» WHAT IS BEING ASKED:
From the first line of the records below, transcribe each line exactly up to and including the one with "records with missing Probability"; pictures stay out.

» SUPPLIED RECORDS:
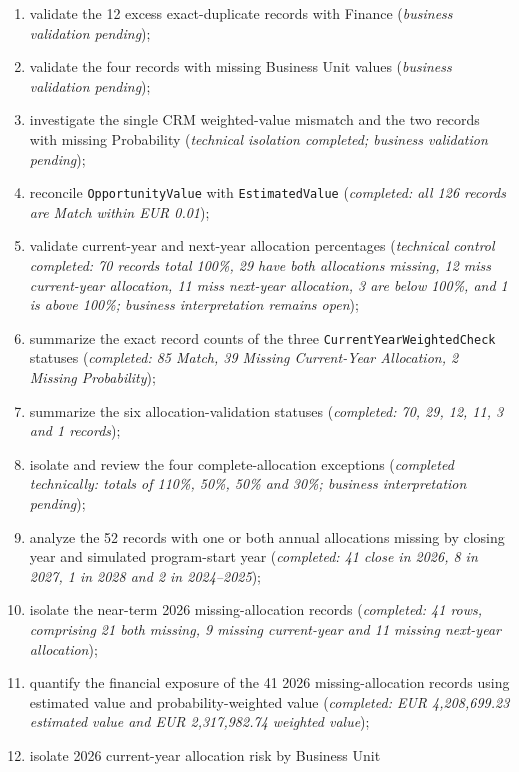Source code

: \documentclass[11pt,a4paper]{article}
\begin{document}
\begin{enumerate}[leftmargin=9mm,itemsep=4pt]
    \item validate the 12 excess exact-duplicate records with Finance
    (\textit{business validation pending});
    \item validate the four records with missing Business Unit values
    (\textit{business validation pending});
    \item investigate the single CRM weighted-value mismatch and the two
    records with missing Probability
    (\textit{technical isolation completed; business validation pending});
    \item reconcile \texttt{OpportunityValue} with \texttt{EstimatedValue}
    (\textit{completed: all 126 records are Match within EUR 0.01});
    \item validate current-year and next-year allocation percentages
    (\textit{technical control completed: 70 records total 100\%, 29 have both
    allocations missing, 12 miss current-year allocation, 11 miss next-year
    allocation, 3 are below 100\%, and 1 is above 100\%; business interpretation
    remains open});
    \item summarize the exact record counts of the three
    \texttt{CurrentYearWeightedCheck} statuses
    (\textit{completed: 85 Match, 39 Missing Current-Year Allocation,
    2 Missing Probability});
    \item summarize the six allocation-validation statuses
    (\textit{completed: 70, 29, 12, 11, 3 and 1 records});
    \item isolate and review the four complete-allocation exceptions
    (\textit{completed technically: totals of 110\%, 50\%, 50\% and 30\%;
    business interpretation pending});
    \item analyze the 52 records with one or both annual allocations missing by
    closing year and simulated program-start year
    (\textit{completed: 41 close in 2026, 8 in 2027, 1 in 2028 and 2 in 2024--2025});
    \item isolate the near-term 2026 missing-allocation records
    (\textit{completed: 41 rows, comprising 21 both missing, 9 missing current-year
    and 11 missing next-year allocation});
    \item quantify the financial exposure of the 41 2026 missing-allocation records
    using estimated value and probability-weighted value
    (\textit{completed: EUR 4,208,699.23 estimated value and
    EUR 2,317,982.74 weighted value});
    \item isolate 2026 current-year allocation risk by Business Unit

\end{enumerate}
\end{document}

» ANSWER BOX:
Source code

: \documentclass[11pt,a4paper]{article}
\begin{document}
\begin{enumerate}[leftmargin=9mm,itemsep=4pt]
    \item validate the 12 excess exact-duplicate records with Finance
    (\textit{business validation pending});
    \item validate the four records with missing Business Unit values
    (\textit{business validation pending});
    \item investigate the single CRM weighted-value mismatch and the two
    records with missing Probability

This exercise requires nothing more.